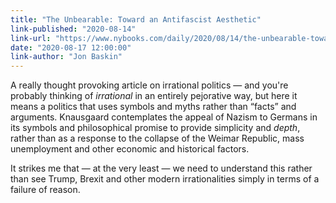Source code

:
 ```yaml
---
title: "The Unbearable: Toward an Antifascist Aesthetic"
link-published: "2020-08-14"
link-url: "https://www.nybooks.com/daily/2020/08/14/the-unbearable-toward-an-antifascist-aesthetic/"
date: "2020-08-17 12:00:00"
link-author: "Jon Baskin"
---
```



A really thought provoking article on irrational politics — and you're probably thinking of _irrational_ in an entirely pejorative way, but here it means a politics that uses symbols and myths rather than “facts” and arguments. Knausgaard contemplates the appeal of Nazism to Germans in its symbols and philosophical promise to provide simplicity and _depth_, rather than as a response to the collapse of the Weimar Republic, mass unemployment and other economic and historical factors.

It strikes me that — at the very least — we need to understand this rather than see Trump, Brexit and other modern irrationalities simply in terms of a failure of reason.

◆ WHAT THE TASK ASKS ◆
Of all the lines above, count the ones that include the string "link" and give the number alone.

◆ TASK RESULT ◆
3